TRY IT: For every line in the records below that contains the word "include", add one to a count, and report only that count.

Document images with source code:

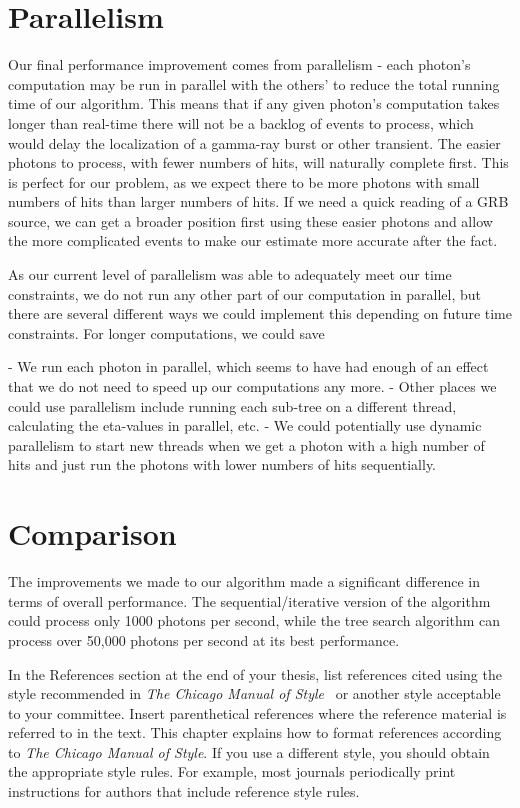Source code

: \section{Parallelism}
Our final performance improvement comes from parallelism - each photon's computation may be run in parallel with the others' to reduce the total running time of our algorithm. This means that if any given photon's computation takes longer than real-time there will not be a backlog of events to process, which would delay the localization of a gamma-ray burst or other transient. The easier photons to process, with fewer numbers of hits, will naturally complete first. This is perfect for our problem, as we expect there to be more photons with small numbers of hits than larger numbers of hits. If we need a quick reading of a GRB source, we can get a broader position first using these easier photons and allow the more complicated events to make our estimate more accurate after the fact.

As our current level of parallelism was able to adequately meet our time constraints, we do not run any other part of our computation in parallel, but there are several different ways we could implement this depending on future time constraints. For longer computations, we could save 

- We run each photon in parallel, which seems to have had enough of an effect that we do not need to speed up our computations any more.
- Other places we could use parallelism include running each sub-tree on a different thread, calculating the eta-values in parallel, etc.
- We could potentially use dynamic parallelism to start new threads when we get a photon with a high number of hits and just run the photons with lower numbers of hits sequentially.

\section{Comparison}

The improvements we made to our algorithm made a significant difference in terms of overall performance. The sequential/iterative version of the algorithm could process only 1000 photons per second, while the tree search algorithm can process over 50,000 photons per second at its best performance.

\iffalse
\label{cpt:citation}

In the References section at the end of your thesis, list references cited
using the style recommended in \textit{The Chicago Manual of
Style}~\cite{ChicagoManual} or another style acceptable to your committee.
Insert parenthetical references where the reference material is referred to in
the text.  This chapter explains how to format references according to
\textit{The Chicago Manual of Style}.  If you use a different style, you should
obtain the appropriate style rules.  For example, most journals periodically
print instructions for authors that include reference style rules.

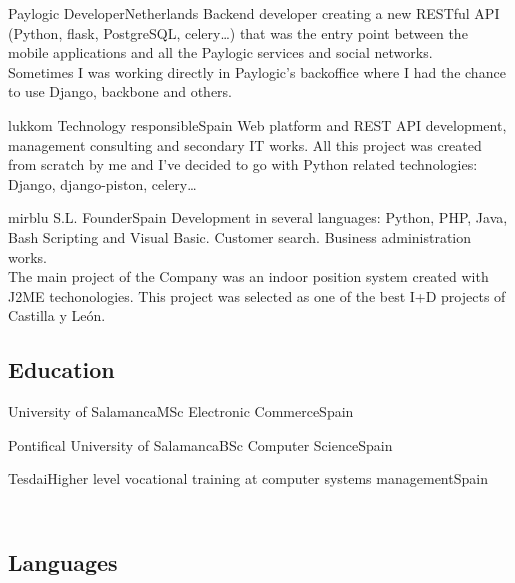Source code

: \documentclass[11pt, a4paper, sans]{moderncv}
\begin{document}
{Paylogic}
{Developer}{Netherlands}{}
{Backend developer creating a new RESTful API (Python, flask, PostgreSQL,
celery\ldots) that was the entry point between the mobile applications and all
the Paylogic services and social networks.\\Sometimes I was working directly in
Paylogic's backoffice where I had the chance to use Django, backbone and others.\\}

{lukkom}
{Technology responsible}{Spain}{}
{Web platform and REST API development, management consulting and secondary IT
works. All this project was created from scratch by me and I've decided to go
with Python related technologies: Django, django-piston, celery\ldots\\}

{mirblu S.L.}
{Founder}{Spain}{}
{Development in several languages: Python, PHP, Java, Bash Scripting and Visual
Basic. Customer search. Business administration works.\\The main project of the
Company was an indoor position system created with J2ME techonologies. This
project was selected as one of the best I+D projects of Castilla y León.\\}


%
%

\subsection{Education}
{University of Salamanca}{MSc Electronic Commerce}{Spain}{}{}

{Pontifical University of Salamanca}{BSc Computer Science}{Spain}{}{}

{Tesdai}{Higher level vocational training at computer systems management}{Spain}{}{}

%
%

\subsection{\\Languages}
\end{document}

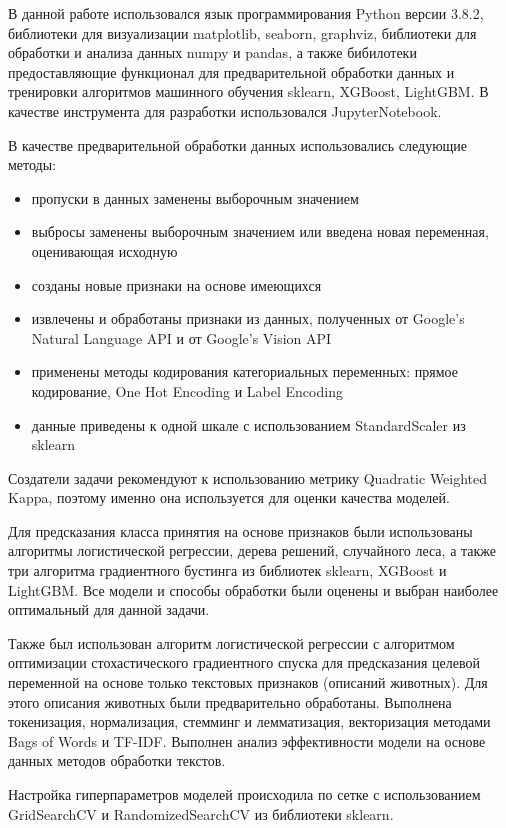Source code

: \documentclass[14pt]{mmcs_article}
\begin{document}
В данной работе использовался язык программирования Python версии 3.8.2, библиотеки для визуализации matplotlib, seaborn, graphviz, библиотеки для обработки и анализа данных numpy и pandas, а также бибилотеки предоставляющие функционал для предварительной обработки данных и тренировки алгоритмов машинного обучения sklearn, XGBoost, LightGBM. В качестве инструмента для разработки использовался JupyterNotebook.

В качестве предварительной обработки данных использовались следующие методы: 
\begin{itemize}
	\item пропуски в данных заменены выборочным значением
	\item выбросы заменены выборочным значением или введена новая переменная, оценивающая исходную
	\item созданы новые признаки на основе имеющихся
	\item извлечены и обработаны признаки из данных, полученных от Google’s Natural Language API и от Google’s Vision API
	\item применены методы кодирования категориальных переменных: прямое кодирование, One Hot Encoding и Label Encoding
	\item данные приведены к одной шкале с использованием StandardScaler из sklearn
\end{itemize}

Создатели задачи рекомендуют к использованию метрику Quadratic Weighted Kappa, поэтому именно она используется для оценки качества моделей.

Для предсказания класса принятия на основе признаков были использованы алгоритмы логистической регрессии, дерева решений, случайного леса, а также три алгоритма градиентного бустинга из библиотек sklearn, XGBoost и LightGBM. Все модели и способы обработки были оценены и выбран наиболее оптимальный для данной задачи.

Также был использован алгоритм логистической регрессии с алгоритмом оптимизации стохастического градиентного спуска для предсказания целевой переменной на основе только текстовых признаков (описаний животных). Для этого описания животных были предварительно обработаны. Выполнена токенизация, нормализация, стемминг и лемматизация, векторизация методами Bags of Words и TF-IDF. Выполнен анализ эффективности модели на основе данных методов обработки текстов.

Настройка гиперпараметров моделей происходила по сетке с использованием GridSearchCV и RandomizedSearchCV из библиотеки sklearn.
\end{document}
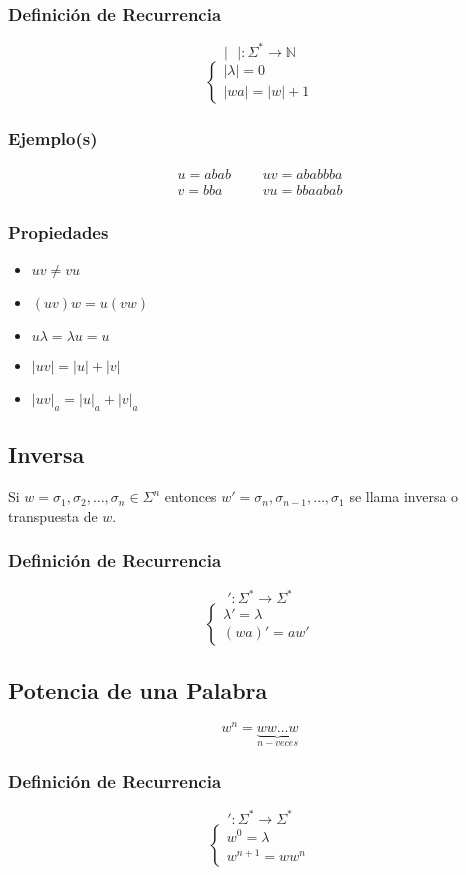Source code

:\subsubsection{Definición de Recurrencia}
$$|\text{ }|:\Sigma^*\rightarrow\mathbb{N}$$
$$
\begin{cases}
|\lambda |=0 \\
|wa| = |w| + 1
\end{cases}
$$
\subsubsection{Ejemplo(s)}
\begin{align*}
u=abab & \text{ } &uv=ababbba \\
v=bba  & \text{ } & vu=bbaabab
\end{align*}
\subsubsection{Propiedades}
\begin{itemize}
\item $uv\neq vu$
\item $(uv)w=u(vw)$
\item $u\lambda=\lambda u=u$
\item $|uv|=|u|+|v|$
\item $|uv|_a = |u|_a + |v|_a$
\end{itemize}
\subsection{Inversa}
Si $w=\sigma_1,\sigma_2,\ldots ,\sigma_n \in\Sigma^n$ entonces $w'=\sigma_n,\sigma_{n-1},\ldots ,\sigma_1$ se llama inversa o transpuesta de $w$.
\subsubsection*{Definición de Recurrencia}
$$':\Sigma^*\rightarrow\Sigma^*$$
$$
\begin{cases}
\lambda'=\lambda \\
(wa)' = aw'
\end{cases}
$$
\subsection{Potencia de una Palabra}
$$w^n =  \underbrace{ww\ldots w}_{n-veces}$$
\subsubsection*{Definición de Recurrencia}
$$':\Sigma^*\rightarrow\Sigma^*$$
$$
\begin{cases}
w^0=\lambda \\
w^{n+1} = ww^{n}
\end{cases}
$$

THE ANSWER: 2